• EXERCISE MATERIAL:
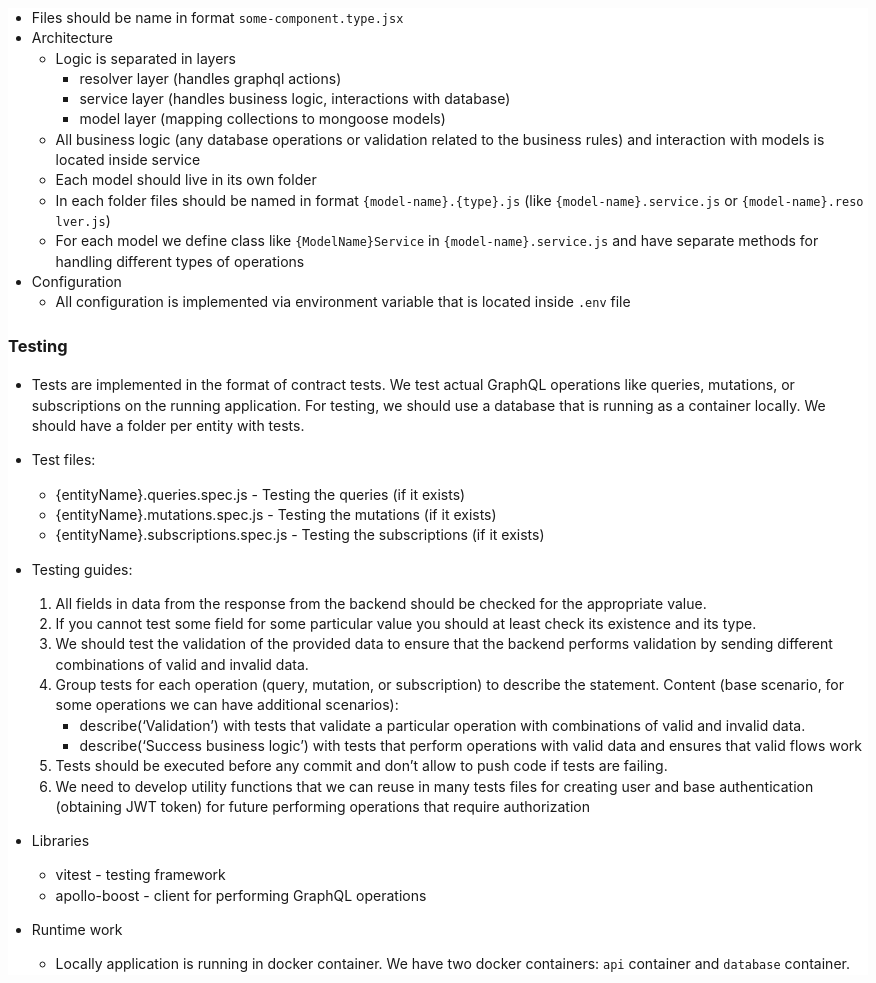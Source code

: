   - Files should be name in format `some-component.type.jsx`
- Architecture
  - Logic is separated in layers
    - resolver layer (handles graphql actions)
    - service layer (handles business logic, interactions with database)
    - model layer (mapping collections to mongoose models)
  - All business logic (any database operations or validation related to the business rules) and interaction with models is located inside service
  - Each model should live in its own folder
  - In each folder files should be named in format `{model-name}.{type}.js`
    (like `{model-name}.service.js` or `{model-name}.resolver.js`)
  - For each model we define class like `{ModelName}Service`
    in `{model-name}.service.js` and have separate methods for handling different types of operations
- Configuration
  - All configuration is implemented via environment variable that is located inside
    `.env` file

### Testing

 - Tests are implemented in the format of contract tests. We test actual GraphQL operations like queries, mutations, or subscriptions on the running application.
    For testing, we should use a database that is running as a container locally.
    We should have a folder per entity with tests.
  - Test files:

    - {entityName}.queries.spec.js - Testing the queries (if it exists)
    - {entityName}.mutations.spec.js - Testing the mutations (if it exists)
    - {entityName}.subscriptions.spec.js - Testing the subscriptions (if it exists)

  - Testing guides:
    1.  All fields in data from the response from the backend should be checked for the appropriate value.
    2.  If you cannot test some field for some particular value you should at least check its existence and its type.
    3.  We should test the validation of the provided data to ensure that the backend performs validation by sending different combinations of valid and invalid data.
    4.  Group tests for each operation (query, mutation, or subscription) to describe the statement.
        Content (base scenario, for some operations we can have additional scenarios):
        - describe(‘Validation’) with tests that validate a particular operation with combinations of valid and invalid data.
        - describe(‘Success business logic’) with tests that perform operations with valid data and ensures that valid flows work
    5.  Tests should be executed before any commit and don’t allow to push code if tests are failing.
    6.  We need to develop utility functions that we can reuse in many tests files for creating user and base authentication (obtaining JWT token) for future performing operations that require authorization
  - Libraries
    - vitest - testing framework
    - apollo-boost - client for performing GraphQL operations

- Runtime work
  - Locally application is running in docker container. We have two docker
    containers: `api` container and `database` container.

• EXERCISE PROMPT: From the first line of the records through the line with "- Tests are", reproduce each line exactly and leave the pictures out.

• REPLY TO THE TASK:
Source code

:   - Files should be name in format `some-component.type.jsx`
- Architecture
  - Logic is separated in layers
    - resolver layer (handles graphql actions)
    - service layer (handles business logic, interactions with database)
    - model layer (mapping collections to mongoose models)
  - All business logic (any database operations or validation related to the business rules) and interaction with models is located inside service
  - Each model should live in its own folder
  - In each folder files should be named in format `{model-name}.{type}.js`
    (like `{model-name}.service.js` or `{model-name}.resolver.js`)
  - For each model we define class like `{ModelName}Service`
    in `{model-name}.service.js` and have separate methods for handling different types of operations
- Configuration
  - All configuration is implemented via environment variable that is located inside
    `.env` file

### Testing

 - Tests are implemented in the format of contract tests. We test actual GraphQL operations like queries, mutations, or subscriptions on the running application.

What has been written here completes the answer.